* **Exercise**: Copy each line below in which the string "任务名称" appears.

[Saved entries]
=== Section Start ===

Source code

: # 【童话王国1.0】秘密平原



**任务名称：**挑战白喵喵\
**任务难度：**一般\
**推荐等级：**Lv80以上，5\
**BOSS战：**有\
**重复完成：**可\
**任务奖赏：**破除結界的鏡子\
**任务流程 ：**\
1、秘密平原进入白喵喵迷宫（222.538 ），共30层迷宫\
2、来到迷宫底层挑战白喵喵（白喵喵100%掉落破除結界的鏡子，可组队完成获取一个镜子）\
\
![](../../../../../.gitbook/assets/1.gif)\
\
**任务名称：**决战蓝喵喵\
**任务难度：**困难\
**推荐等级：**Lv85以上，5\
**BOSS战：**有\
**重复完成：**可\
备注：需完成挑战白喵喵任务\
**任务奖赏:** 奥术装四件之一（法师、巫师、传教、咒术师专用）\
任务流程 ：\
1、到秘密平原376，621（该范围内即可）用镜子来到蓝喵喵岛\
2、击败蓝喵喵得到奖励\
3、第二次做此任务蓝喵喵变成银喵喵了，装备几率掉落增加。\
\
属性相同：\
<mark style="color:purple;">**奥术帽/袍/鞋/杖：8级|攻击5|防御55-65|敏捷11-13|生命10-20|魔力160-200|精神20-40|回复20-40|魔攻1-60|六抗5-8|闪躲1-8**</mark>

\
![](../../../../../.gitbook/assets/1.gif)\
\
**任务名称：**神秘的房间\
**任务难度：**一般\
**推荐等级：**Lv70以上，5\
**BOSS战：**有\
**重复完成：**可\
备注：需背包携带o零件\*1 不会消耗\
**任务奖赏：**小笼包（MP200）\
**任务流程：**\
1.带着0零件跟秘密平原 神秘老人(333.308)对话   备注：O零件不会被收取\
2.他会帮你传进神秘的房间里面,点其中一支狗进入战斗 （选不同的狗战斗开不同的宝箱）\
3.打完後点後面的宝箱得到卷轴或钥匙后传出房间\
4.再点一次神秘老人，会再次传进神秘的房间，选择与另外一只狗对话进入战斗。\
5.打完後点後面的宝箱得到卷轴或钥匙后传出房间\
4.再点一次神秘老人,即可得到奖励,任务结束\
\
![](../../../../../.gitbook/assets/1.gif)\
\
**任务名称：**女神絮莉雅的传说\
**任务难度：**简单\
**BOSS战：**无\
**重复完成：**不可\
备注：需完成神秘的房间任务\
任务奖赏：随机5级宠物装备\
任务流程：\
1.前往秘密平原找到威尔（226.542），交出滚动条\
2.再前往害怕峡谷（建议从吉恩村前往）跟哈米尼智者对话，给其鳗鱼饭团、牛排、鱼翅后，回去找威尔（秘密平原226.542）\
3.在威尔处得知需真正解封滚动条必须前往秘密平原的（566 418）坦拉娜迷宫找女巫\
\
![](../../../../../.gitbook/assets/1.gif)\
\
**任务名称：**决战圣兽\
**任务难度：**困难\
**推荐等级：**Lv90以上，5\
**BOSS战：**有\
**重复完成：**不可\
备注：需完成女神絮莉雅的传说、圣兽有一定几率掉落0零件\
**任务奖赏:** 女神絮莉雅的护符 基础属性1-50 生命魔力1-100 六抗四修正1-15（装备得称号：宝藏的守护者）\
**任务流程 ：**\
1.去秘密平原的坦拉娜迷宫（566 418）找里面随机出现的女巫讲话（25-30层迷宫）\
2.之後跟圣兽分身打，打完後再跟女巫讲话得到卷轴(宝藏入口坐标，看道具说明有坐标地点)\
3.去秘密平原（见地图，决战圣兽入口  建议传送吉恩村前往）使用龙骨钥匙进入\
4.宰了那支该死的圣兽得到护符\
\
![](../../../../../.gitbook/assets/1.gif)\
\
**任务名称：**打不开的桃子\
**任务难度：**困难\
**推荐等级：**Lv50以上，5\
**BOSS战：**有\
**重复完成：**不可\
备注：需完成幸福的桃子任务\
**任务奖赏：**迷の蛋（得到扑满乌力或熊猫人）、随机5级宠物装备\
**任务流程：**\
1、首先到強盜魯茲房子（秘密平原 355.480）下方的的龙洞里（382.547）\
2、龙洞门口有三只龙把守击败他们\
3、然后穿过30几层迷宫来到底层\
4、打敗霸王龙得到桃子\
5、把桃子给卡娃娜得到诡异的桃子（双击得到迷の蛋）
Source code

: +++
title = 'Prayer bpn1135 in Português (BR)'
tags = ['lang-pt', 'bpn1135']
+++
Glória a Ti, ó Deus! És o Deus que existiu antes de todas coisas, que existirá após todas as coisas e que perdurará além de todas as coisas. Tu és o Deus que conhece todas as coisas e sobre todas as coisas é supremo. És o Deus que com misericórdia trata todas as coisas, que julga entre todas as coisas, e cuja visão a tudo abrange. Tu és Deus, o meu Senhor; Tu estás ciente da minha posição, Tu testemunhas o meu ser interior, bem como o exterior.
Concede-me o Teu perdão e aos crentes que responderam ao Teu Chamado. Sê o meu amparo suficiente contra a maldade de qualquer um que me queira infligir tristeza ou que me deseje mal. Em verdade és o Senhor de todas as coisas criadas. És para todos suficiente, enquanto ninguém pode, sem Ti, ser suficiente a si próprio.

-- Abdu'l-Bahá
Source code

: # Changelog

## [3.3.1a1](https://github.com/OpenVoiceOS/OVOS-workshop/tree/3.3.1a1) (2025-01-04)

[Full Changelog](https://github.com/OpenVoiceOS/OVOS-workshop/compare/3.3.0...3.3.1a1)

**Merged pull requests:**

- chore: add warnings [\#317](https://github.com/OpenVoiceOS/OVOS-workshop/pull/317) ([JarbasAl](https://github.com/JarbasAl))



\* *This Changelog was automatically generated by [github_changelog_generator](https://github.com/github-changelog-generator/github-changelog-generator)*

=== Section End ===

* **Result**:
**任务名称：**挑战白喵喵\
**任务名称：**决战蓝喵喵\
**任务名称：**神秘的房间\
**任务名称：**女神絮莉雅的传说\
**任务名称：**决战圣兽\
**任务名称：**打不开的桃子\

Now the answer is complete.